* [Goal of the exercise]: From the line with "ClampingScrollPhysics, no bouncing" through the line with "- Active item shows check icon", repeat the entries verbatim, both end lines included, and add nothing.

* [Stored data entries]:

·····

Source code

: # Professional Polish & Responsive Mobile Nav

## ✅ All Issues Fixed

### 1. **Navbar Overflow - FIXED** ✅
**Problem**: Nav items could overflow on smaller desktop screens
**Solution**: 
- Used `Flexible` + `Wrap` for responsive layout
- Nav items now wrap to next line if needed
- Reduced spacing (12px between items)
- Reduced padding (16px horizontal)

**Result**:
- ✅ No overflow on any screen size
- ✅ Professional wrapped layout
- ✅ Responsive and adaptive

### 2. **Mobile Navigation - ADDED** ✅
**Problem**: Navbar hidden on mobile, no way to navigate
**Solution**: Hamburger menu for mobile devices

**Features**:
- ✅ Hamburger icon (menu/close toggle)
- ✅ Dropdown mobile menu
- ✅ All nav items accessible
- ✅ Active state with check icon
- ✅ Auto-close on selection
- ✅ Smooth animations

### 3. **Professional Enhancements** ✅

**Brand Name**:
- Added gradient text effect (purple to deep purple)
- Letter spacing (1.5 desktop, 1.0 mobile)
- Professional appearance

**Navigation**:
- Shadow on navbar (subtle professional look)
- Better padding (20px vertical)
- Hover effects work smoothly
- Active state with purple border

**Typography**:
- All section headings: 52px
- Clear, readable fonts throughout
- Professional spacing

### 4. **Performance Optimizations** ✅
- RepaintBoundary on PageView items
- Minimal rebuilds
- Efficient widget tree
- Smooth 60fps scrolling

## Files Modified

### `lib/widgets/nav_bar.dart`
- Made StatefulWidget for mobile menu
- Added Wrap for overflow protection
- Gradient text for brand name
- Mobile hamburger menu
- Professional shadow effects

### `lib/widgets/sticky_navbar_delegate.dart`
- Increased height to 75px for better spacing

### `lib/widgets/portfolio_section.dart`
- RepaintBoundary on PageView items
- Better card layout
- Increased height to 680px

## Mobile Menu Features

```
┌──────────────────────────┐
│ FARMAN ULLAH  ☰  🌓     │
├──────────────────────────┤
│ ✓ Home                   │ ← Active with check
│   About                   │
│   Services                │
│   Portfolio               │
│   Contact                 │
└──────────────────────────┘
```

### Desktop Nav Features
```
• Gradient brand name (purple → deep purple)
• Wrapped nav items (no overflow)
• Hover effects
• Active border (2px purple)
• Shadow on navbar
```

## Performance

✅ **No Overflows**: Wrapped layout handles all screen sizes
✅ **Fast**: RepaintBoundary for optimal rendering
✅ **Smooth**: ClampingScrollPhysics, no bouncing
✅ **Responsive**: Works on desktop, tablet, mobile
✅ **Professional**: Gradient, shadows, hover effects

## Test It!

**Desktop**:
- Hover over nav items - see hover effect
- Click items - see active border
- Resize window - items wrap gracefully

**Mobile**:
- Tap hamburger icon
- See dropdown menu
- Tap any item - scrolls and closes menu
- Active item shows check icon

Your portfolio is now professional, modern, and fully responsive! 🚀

·····

* [Answer to this exercise]:
✅ **Smooth**: ClampingScrollPhysics, no bouncing
✅ **Responsive**: Works on desktop, tablet, mobile
✅ **Professional**: Gradient, shadows, hover effects

## Test It!

**Desktop**:
- Hover over nav items - see hover effect
- Click items - see active border
- Resize window - items wrap gracefully

**Mobile**:
- Tap hamburger icon
- See dropdown menu
- Tap any item - scrolls and closes menu
- Active item shows check icon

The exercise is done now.